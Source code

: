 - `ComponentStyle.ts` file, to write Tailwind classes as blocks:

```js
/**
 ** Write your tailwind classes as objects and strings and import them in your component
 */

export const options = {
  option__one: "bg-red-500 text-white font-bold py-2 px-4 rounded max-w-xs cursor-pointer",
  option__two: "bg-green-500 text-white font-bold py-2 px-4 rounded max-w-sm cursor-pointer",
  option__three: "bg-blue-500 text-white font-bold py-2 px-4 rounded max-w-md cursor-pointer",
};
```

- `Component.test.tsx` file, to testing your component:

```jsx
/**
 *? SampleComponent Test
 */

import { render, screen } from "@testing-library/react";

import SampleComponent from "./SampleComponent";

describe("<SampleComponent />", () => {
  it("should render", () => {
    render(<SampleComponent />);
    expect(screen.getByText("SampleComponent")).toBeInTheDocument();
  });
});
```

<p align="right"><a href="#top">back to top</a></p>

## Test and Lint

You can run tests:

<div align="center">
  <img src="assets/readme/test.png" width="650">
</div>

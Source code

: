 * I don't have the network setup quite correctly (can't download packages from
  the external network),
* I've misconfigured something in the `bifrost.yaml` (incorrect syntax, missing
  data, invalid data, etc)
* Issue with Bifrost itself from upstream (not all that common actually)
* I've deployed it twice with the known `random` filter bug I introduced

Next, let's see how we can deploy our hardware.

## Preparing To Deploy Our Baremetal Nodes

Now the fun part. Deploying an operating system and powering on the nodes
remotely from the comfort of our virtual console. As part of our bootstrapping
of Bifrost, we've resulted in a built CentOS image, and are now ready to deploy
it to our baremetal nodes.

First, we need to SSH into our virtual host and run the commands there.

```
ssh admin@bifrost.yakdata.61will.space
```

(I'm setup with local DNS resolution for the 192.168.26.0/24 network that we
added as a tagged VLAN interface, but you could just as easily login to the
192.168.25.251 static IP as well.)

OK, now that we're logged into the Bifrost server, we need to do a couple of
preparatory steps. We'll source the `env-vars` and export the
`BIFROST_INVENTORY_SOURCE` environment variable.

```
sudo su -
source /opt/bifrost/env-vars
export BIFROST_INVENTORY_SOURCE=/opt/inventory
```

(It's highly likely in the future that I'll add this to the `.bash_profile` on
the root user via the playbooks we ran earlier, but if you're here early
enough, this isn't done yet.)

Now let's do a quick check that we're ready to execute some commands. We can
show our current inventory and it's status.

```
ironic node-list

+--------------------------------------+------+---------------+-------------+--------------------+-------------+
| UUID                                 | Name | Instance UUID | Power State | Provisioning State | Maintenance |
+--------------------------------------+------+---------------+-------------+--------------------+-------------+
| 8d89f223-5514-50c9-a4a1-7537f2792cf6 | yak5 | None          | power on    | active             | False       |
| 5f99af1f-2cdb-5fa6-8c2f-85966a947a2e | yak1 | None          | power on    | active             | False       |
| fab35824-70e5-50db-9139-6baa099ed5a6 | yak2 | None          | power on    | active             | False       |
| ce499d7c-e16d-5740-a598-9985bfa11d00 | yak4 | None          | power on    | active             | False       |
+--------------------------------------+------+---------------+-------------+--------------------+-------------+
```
::::
= The task =
Please copy every line of the material exactly.

= Finished task =
Source code

: - `ComponentStyle.ts` file, to write Tailwind classes as blocks:

```js
/**
 ** Write your tailwind classes as objects and strings and import them in your component
 */

export const options = {
  option__one: "bg-red-500 text-white font-bold py-2 px-4 rounded max-w-xs cursor-pointer",
  option__two: "bg-green-500 text-white font-bold py-2 px-4 rounded max-w-sm cursor-pointer",
  option__three: "bg-blue-500 text-white font-bold py-2 px-4 rounded max-w-md cursor-pointer",
};
```

- `Component.test.tsx` file, to testing your component:

```jsx
/**
 *? SampleComponent Test
 */

import { render, screen } from "@testing-library/react";

import SampleComponent from "./SampleComponent";

describe("<SampleComponent />", () => {
  it("should render", () => {
    render(<SampleComponent />);
    expect(screen.getByText("SampleComponent")).toBeInTheDocument();
  });
});
```

<p align="right"><a href="#top">back to top</a></p>

## Test and Lint

You can run tests:

<div align="center">
  <img src="assets/readme/test.png" width="650">
</div>

Source code

: * I don't have the network setup quite correctly (can't download packages from
  the external network),
* I've misconfigured something in the `bifrost.yaml` (incorrect syntax, missing
  data, invalid data, etc)
* Issue with Bifrost itself from upstream (not all that common actually)
* I've deployed it twice with the known `random` filter bug I introduced

Next, let's see how we can deploy our hardware.

## Preparing To Deploy Our Baremetal Nodes

Now the fun part. Deploying an operating system and powering on the nodes
remotely from the comfort of our virtual console. As part of our bootstrapping
of Bifrost, we've resulted in a built CentOS image, and are now ready to deploy
it to our baremetal nodes.

First, we need to SSH into our virtual host and run the commands there.

```
ssh admin@bifrost.yakdata.61will.space
```

(I'm setup with local DNS resolution for the 192.168.26.0/24 network that we
added as a tagged VLAN interface, but you could just as easily login to the
192.168.25.251 static IP as well.)

OK, now that we're logged into the Bifrost server, we need to do a couple of
preparatory steps. We'll source the `env-vars` and export the
`BIFROST_INVENTORY_SOURCE` environment variable.

```
sudo su -
source /opt/bifrost/env-vars
export BIFROST_INVENTORY_SOURCE=/opt/inventory
```

(It's highly likely in the future that I'll add this to the `.bash_profile` on
the root user via the playbooks we ran earlier, but if you're here early
enough, this isn't done yet.)

Now let's do a quick check that we're ready to execute some commands. We can
show our current inventory and it's status.

```
ironic node-list

+--------------------------------------+------+---------------+-------------+--------------------+-------------+
| UUID                                 | Name | Instance UUID | Power State | Provisioning State | Maintenance |
+--------------------------------------+------+---------------+-------------+--------------------+-------------+
| 8d89f223-5514-50c9-a4a1-7537f2792cf6 | yak5 | None          | power on    | active             | False       |
| 5f99af1f-2cdb-5fa6-8c2f-85966a947a2e | yak1 | None          | power on    | active             | False       |
| fab35824-70e5-50db-9139-6baa099ed5a6 | yak2 | None          | power on    | active             | False       |
| ce499d7c-e16d-5740-a598-9985bfa11d00 | yak4 | None          | power on    | active             | False       |
+--------------------------------------+------+---------------+-------------+--------------------+-------------+
```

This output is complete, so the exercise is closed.